ACTIVITY — Retype all of the data that follows, line for line.

=== PROVIDED RECORDS ===

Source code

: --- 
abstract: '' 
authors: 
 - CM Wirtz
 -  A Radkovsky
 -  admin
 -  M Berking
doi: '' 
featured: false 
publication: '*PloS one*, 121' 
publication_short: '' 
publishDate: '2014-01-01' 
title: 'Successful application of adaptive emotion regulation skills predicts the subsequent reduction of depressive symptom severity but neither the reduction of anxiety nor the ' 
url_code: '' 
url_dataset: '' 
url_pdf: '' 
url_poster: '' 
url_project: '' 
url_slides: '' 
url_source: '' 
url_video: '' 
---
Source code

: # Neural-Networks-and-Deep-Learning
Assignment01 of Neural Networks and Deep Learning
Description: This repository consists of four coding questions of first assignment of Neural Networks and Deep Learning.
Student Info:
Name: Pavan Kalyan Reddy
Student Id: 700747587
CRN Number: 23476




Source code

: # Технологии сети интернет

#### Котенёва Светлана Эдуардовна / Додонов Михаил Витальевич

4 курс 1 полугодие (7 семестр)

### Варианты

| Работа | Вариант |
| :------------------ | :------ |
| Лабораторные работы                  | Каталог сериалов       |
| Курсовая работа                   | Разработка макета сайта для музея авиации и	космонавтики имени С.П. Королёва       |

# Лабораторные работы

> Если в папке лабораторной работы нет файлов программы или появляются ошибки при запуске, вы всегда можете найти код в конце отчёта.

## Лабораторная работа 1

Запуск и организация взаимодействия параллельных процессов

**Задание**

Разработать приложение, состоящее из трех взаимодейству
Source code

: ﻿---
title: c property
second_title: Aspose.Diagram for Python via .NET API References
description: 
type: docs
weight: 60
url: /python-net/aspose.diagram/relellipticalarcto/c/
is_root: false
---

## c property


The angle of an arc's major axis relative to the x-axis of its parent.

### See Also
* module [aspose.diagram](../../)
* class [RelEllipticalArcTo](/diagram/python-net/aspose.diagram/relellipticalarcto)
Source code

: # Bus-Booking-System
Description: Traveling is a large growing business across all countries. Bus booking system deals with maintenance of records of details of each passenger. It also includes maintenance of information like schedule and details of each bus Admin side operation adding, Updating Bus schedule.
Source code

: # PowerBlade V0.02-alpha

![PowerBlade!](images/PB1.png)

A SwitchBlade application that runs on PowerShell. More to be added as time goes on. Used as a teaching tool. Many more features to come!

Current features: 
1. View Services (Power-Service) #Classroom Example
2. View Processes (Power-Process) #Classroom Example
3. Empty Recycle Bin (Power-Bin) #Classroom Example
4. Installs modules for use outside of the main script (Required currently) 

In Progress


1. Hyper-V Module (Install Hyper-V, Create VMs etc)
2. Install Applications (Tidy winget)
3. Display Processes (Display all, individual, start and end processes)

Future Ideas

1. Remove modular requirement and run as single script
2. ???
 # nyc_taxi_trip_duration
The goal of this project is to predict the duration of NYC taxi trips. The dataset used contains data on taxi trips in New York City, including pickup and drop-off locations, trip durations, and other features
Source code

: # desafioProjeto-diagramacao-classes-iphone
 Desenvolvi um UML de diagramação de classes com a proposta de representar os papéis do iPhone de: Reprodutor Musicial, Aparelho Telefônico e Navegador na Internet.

===

ANSWER —
Source code

: --- 
abstract: '' 
authors: 
 - CM Wirtz
 -  A Radkovsky
 -  admin
 -  M Berking
doi: '' 
featured: false 
publication: '*PloS one*, 121' 
publication_short: '' 
publishDate: '2014-01-01' 
title: 'Successful application of adaptive emotion regulation skills predicts the subsequent reduction of depressive symptom severity but neither the reduction of anxiety nor the ' 
url_code: '' 
url_dataset: '' 
url_pdf: '' 
url_poster: '' 
url_project: '' 
url_slides: '' 
url_source: '' 
url_video: '' 
---
Source code

: # Neural-Networks-and-Deep-Learning
Assignment01 of Neural Networks and Deep Learning
Description: This repository consists of four coding questions of first assignment of Neural Networks and Deep Learning.
Student Info:
Name: Pavan Kalyan Reddy
Student Id: 700747587
CRN Number: 23476




Source code

: # Технологии сети интернет

#### Котенёва Светлана Эдуардовна / Додонов Михаил Витальевич

4 курс 1 полугодие (7 семестр)

### Варианты

| Работа | Вариант |
| :------------------ | :------ |
| Лабораторные работы                  | Каталог сериалов       |
| Курсовая работа                   | Разработка макета сайта для музея авиации и	космонавтики имени С.П. Королёва       |

# Лабораторные работы

> Если в папке лабораторной работы нет файлов программы или появляются ошибки при запуске, вы всегда можете найти код в конце отчёта.

## Лабораторная работа 1

Запуск и организация взаимодействия параллельных процессов

**Задание**

Разработать приложение, состоящее из трех взаимодейству
Source code

: ﻿---
title: c property
second_title: Aspose.Diagram for Python via .NET API References
description: 
type: docs
weight: 60
url: /python-net/aspose.diagram/relellipticalarcto/c/
is_root: false
---

## c property


The angle of an arc's major axis relative to the x-axis of its parent.

### See Also
* module [aspose.diagram](../../)
* class [RelEllipticalArcTo](/diagram/python-net/aspose.diagram/relellipticalarcto)
Source code

: # Bus-Booking-System
Description: Traveling is a large growing business across all countries. Bus booking system deals with maintenance of records of details of each passenger. It also includes maintenance of information like schedule and details of each bus Admin side operation adding, Updating Bus schedule.
Source code

: # PowerBlade V0.02-alpha

![PowerBlade!](images/PB1.png)

A SwitchBlade application that runs on PowerShell. More to be added as time goes on. Used as a teaching tool. Many more features to come!

Current features: 
1. View Services (Power-Service) #Classroom Example
2. View Processes (Power-Process) #Classroom Example
3. Empty Recycle Bin (Power-Bin) #Classroom Example
4. Installs modules for use outside of the main script (Required currently) 

In Progress


1. Hyper-V Module (Install Hyper-V, Create VMs etc)
2. Install Applications (Tidy winget)
3. Display Processes (Display all, individual, start and end processes)

Future Ideas

1. Remove modular requirement and run as single script
2. ???
 # nyc_taxi_trip_duration
The goal of this project is to predict the duration of NYC taxi trips. The dataset used contains data on taxi trips in New York City, including pickup and drop-off locations, trip durations, and other features
Source code

: # desafioProjeto-diagramacao-classes-iphone
 Desenvolvi um UML de diagramação de classes com a proposta de representar os papéis do iPhone de: Reprodutor Musicial, Aparelho Telefônico e Navegador na Internet.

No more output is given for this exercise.